(Records from a data collection)
====================

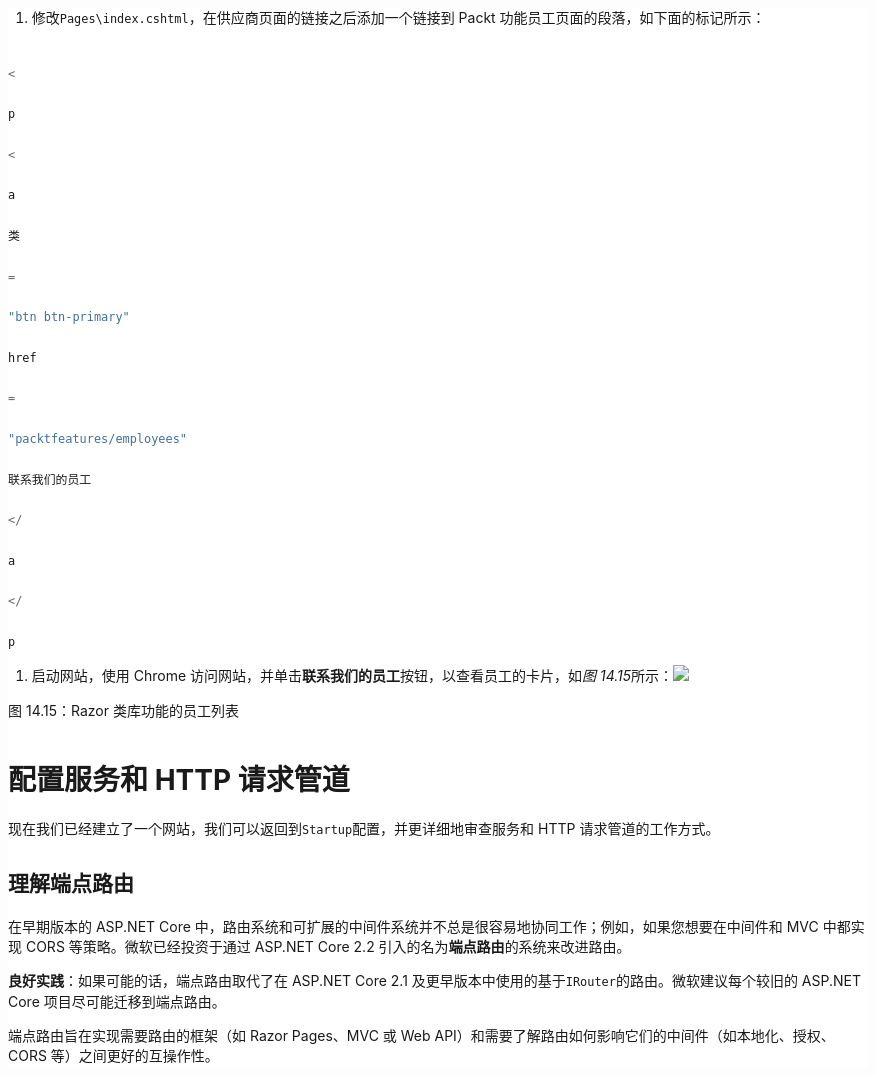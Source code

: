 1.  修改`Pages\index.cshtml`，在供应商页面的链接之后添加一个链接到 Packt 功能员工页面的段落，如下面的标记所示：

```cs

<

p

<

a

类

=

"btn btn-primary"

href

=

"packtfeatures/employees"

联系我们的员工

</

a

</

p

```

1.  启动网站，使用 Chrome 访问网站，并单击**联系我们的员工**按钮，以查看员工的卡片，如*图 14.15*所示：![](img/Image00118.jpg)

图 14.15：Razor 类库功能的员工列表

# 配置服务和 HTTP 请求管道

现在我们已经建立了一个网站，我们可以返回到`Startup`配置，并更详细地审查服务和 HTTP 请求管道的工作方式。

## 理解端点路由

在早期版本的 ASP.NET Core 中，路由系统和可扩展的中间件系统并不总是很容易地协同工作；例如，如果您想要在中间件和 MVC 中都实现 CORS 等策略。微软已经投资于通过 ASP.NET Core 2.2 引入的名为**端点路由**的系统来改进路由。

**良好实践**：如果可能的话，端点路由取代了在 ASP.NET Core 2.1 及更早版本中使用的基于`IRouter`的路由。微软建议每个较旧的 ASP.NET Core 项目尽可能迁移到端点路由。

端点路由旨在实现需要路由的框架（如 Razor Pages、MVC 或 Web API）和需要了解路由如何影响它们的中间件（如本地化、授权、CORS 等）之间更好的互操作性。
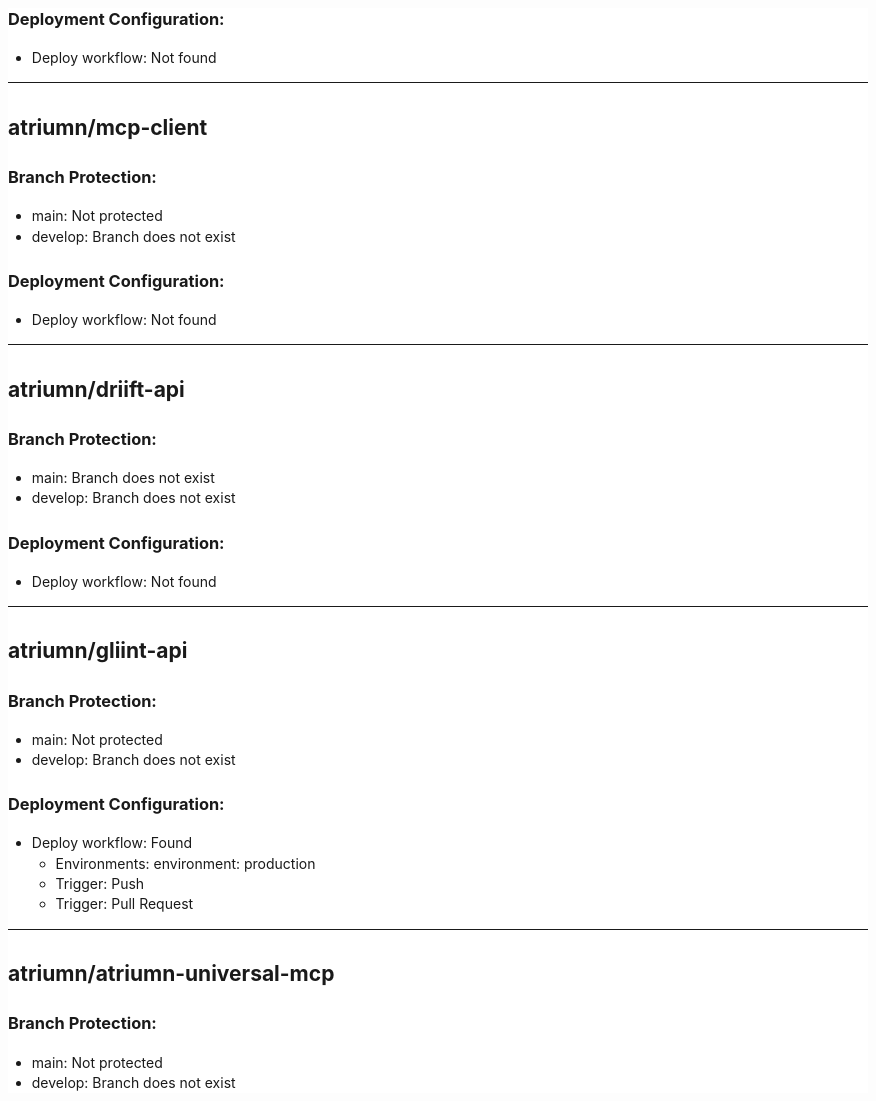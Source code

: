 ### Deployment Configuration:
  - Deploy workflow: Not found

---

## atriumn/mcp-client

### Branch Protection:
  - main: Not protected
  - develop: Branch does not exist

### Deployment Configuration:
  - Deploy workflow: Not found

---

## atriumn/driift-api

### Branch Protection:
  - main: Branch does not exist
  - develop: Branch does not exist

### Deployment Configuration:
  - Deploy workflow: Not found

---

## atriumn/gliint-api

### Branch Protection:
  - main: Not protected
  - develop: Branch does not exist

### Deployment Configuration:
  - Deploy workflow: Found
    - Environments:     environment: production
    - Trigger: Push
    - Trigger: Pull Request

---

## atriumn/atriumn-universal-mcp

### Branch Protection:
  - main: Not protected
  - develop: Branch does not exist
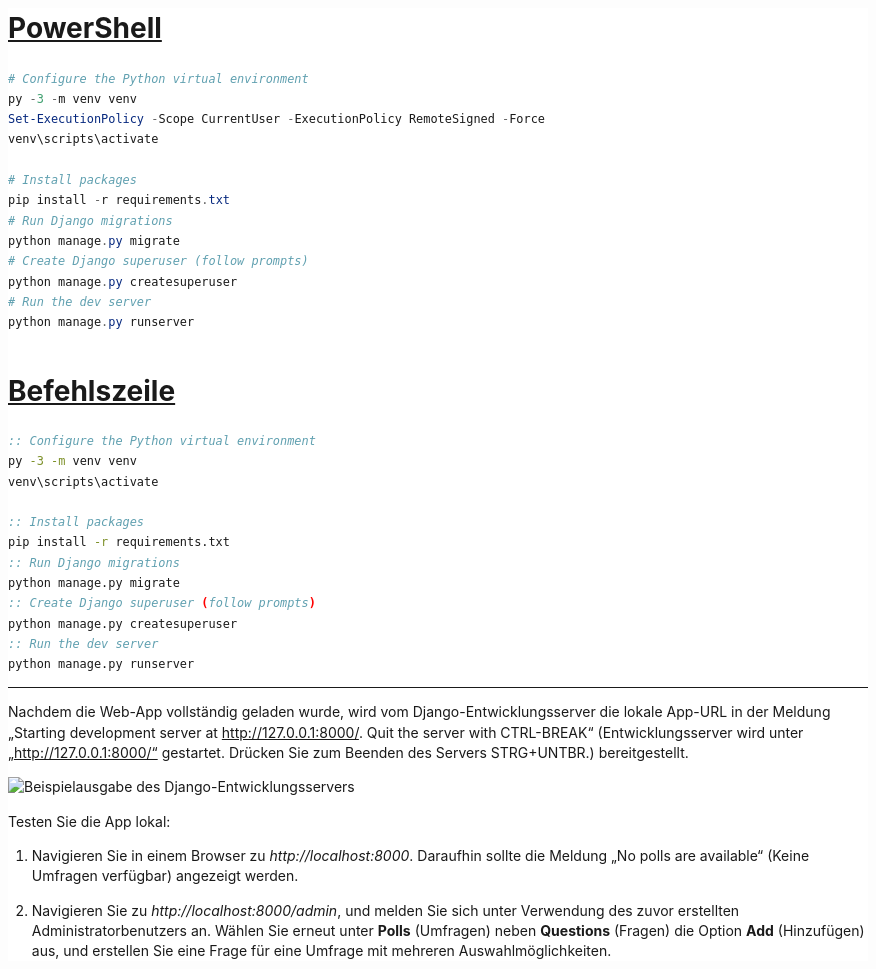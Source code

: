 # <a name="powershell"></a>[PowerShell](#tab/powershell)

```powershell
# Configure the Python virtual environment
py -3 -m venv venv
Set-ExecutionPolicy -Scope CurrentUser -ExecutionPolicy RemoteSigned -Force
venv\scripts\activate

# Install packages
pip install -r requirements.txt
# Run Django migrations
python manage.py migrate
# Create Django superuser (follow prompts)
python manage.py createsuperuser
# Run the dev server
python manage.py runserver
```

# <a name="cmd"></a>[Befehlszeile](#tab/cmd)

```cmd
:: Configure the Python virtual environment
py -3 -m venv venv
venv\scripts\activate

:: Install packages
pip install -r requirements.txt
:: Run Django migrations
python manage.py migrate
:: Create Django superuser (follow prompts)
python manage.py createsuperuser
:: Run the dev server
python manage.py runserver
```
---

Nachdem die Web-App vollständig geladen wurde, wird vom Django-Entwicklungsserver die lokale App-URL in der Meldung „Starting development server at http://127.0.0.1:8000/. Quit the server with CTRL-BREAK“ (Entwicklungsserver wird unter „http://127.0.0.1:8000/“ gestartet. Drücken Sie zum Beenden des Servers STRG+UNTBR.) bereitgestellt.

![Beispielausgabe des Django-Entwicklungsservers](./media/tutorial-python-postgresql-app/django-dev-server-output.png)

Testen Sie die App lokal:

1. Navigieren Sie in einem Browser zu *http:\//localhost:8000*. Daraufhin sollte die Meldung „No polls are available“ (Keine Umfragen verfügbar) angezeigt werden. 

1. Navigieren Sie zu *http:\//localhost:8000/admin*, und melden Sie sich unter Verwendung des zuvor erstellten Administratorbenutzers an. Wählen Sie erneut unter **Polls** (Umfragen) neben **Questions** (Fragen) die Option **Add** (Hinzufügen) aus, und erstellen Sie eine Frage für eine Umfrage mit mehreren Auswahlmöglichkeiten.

====================

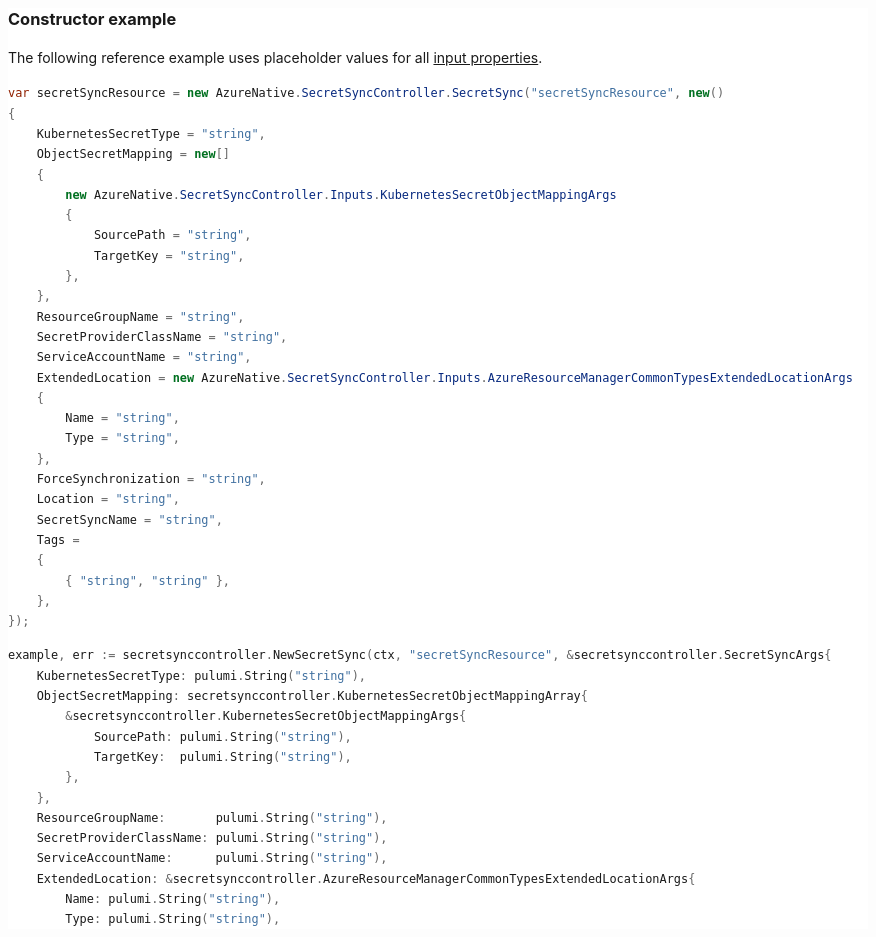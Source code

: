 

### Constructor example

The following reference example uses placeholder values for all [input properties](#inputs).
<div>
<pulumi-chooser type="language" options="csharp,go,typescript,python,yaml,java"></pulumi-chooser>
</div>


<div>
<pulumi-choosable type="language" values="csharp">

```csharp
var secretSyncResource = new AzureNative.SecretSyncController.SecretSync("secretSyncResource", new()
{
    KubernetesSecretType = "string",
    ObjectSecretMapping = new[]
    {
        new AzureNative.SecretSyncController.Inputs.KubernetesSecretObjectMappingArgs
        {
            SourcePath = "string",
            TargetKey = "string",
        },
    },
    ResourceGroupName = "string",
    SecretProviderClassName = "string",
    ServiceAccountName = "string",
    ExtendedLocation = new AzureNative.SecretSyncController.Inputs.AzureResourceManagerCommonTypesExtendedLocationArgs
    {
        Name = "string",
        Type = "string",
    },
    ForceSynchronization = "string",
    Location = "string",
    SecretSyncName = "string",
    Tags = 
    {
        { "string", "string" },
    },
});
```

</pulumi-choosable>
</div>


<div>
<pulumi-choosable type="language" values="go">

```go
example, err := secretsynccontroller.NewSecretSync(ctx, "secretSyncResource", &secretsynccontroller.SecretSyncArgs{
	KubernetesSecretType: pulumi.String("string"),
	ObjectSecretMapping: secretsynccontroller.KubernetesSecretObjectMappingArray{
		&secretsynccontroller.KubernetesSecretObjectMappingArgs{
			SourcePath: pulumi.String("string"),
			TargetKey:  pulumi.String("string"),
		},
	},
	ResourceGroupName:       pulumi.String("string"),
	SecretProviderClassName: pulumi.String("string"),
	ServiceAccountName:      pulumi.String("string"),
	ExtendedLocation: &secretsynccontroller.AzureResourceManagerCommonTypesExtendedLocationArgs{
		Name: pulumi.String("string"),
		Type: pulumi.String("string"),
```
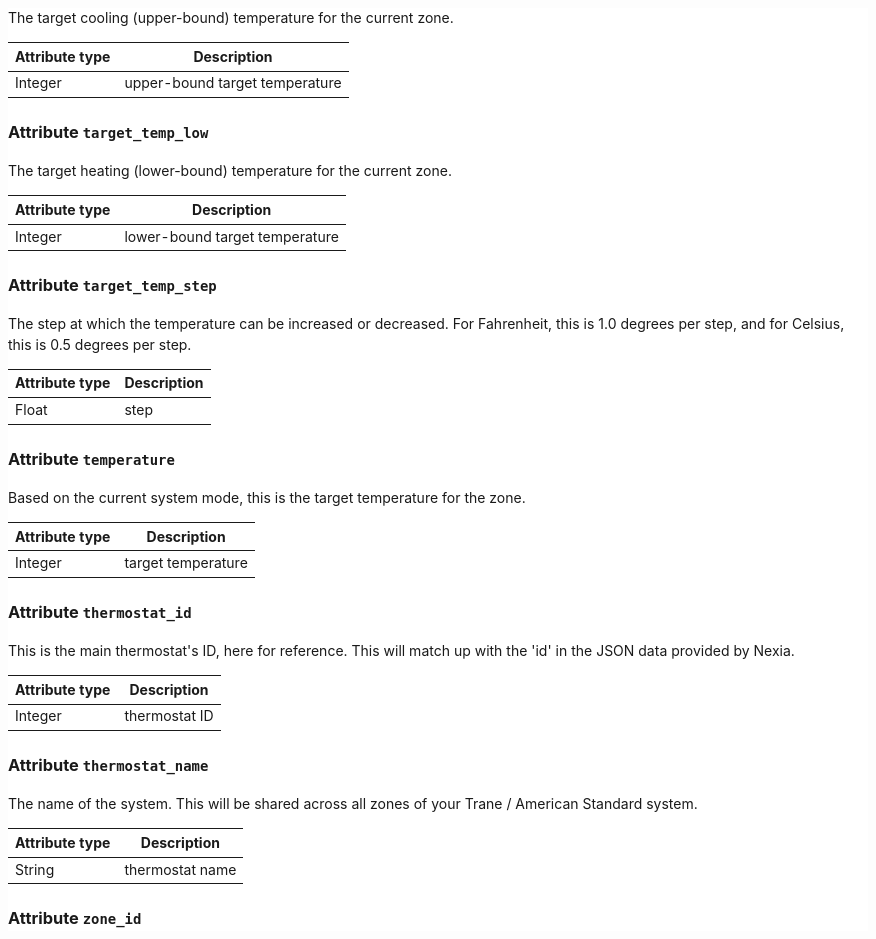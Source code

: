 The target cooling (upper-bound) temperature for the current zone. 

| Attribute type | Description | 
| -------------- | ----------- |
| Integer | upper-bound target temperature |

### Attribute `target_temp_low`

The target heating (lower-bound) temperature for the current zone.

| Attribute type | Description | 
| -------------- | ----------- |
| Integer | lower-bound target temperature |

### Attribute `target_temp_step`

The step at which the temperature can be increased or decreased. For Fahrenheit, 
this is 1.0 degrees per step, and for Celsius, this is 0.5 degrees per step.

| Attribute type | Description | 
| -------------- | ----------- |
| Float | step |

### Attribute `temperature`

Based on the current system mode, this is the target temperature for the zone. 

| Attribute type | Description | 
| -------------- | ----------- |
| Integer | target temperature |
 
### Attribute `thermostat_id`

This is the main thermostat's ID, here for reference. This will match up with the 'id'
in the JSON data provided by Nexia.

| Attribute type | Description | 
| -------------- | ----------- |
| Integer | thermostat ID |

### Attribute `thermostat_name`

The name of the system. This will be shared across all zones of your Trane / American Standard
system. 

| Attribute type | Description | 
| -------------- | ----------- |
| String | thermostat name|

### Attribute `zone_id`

====================

◆ **Instructions to follow**
Your answer should be a single number: the count of lines in the entries that contain "packages".

◆ **Solution**
2